A terceira etapa tratou de um assunto ligado à criança e ao adolescente, os avanços e retrocessos da Lei nº 8.069, que já foi objeto de discussão aqui hoje, nesse ambiente de trabalho. Em seguida, vemos o convite à participação. Vemos imagens do local da terceira etapa. Há ali o Dr. Pedro Henrique Cunha, hoje Delegado Titular da Delegacia de Buritis, um dos mentores dessa iniciativa em Governador Valadares. Na próxima imagem, nós o vemos falando sobre “bullying”, principalmente sobre a responsabilidade objetiva do Estado, o que assustou muitos educadores e é muito importante. É bom trazê-lo à colação.

Adiante vemos a quarta e a quinta etapas, realizadas no último sábado em Valadares, com temas ligados aos direitos humanos e cidadania. Há aqui um “banner” de divulgação, com temas como “Construindo a cidadania”, “Os direitos humanos, direitos individuais e coletivos”. Em seguida, temos algumas fotos do local, num ambiente lotado, com aproximadamente 250 professores e especialistas nessa área. Na sequência, temos uma política de desenvolvimento, de implementação nesse contexto dentro da sala de aula.

A última etapa estamos programando para o mês que vem, em que trabalharemos o uso responsável da internet, que tem sido, hoje, infelizmente, um câncer social. Com a evolução, vêm os problemas e também os crimes cibernéticos. Sabemos que a vida é bem mais rica do que a previsibilidade normativa. A internet, a “cyberlog” é algo cujos valores devemos repensar. Por fim, vemos o cronograma do projeto, bem como o orçamento com pouca oneração ao Estado e as fases.

A Polícia Civil está se adaptando, de forma gradativa, às mudanças da sociedade moderna.
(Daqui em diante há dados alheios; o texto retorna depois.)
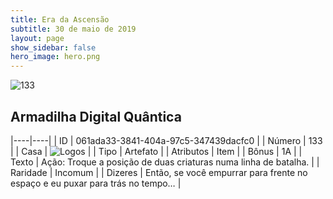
 ```yaml
---
title: Era da Ascensão
subtitle: 30 de maio de 2019
layout: page
show_sidebar: false
hero_image: hero.png
---
```


![133](https://cdn.keyforgegame.com/media/card_front/pt/435_133_5FR2HXRH85WG_pt.png)

## Armadilha Digital Quântica

|----|----|
| ID | 061ada33-3841-404a-97c5-347439dacfc0 |
| Número | 133 |
| Casa | ![Logos](https://archonarcana.com/images/thumb/c/ce/Logos.png/22px-Logos.png "Logos") |
| Tipo | Artefato |
| Atributos | Item |
| Bônus | 1A |
| Texto | Ação: Troque a posição de duas criaturas numa linha de batalha. |
| Raridade | Incomum |
| Dizeres | Então, se você empurrar para frente no espaço  e eu puxar para trás no tempo… |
De forma sempre inovadora, a Polícia Civil vem cumprindo o seu papel social, trabalhando ao lado da sociedade e fazendo o seu trabalho de polícia repressiva; e não somente isso, mas também a polícia preventiva.

Agradeço a todos pela paciência. Aconteça o que acontecer no futuro, sei que aprendi três coisas. A vida, mesma a mais dura, é o tesouro mais belo e milagroso. A segunda coisa, é que o sentimento do dever cumprido torna a vida feliz. E a terceira coisa, é que as drogas, o ódio, a violência, o desasossego e a luxúria não podem e jamais poderão criar um castelo milenar e imoral. O único caminho é a estrada do amor abnegado, do amor criador, que não deve ser tão somente pregado, mas praticado consistentemente. Muito obrigado.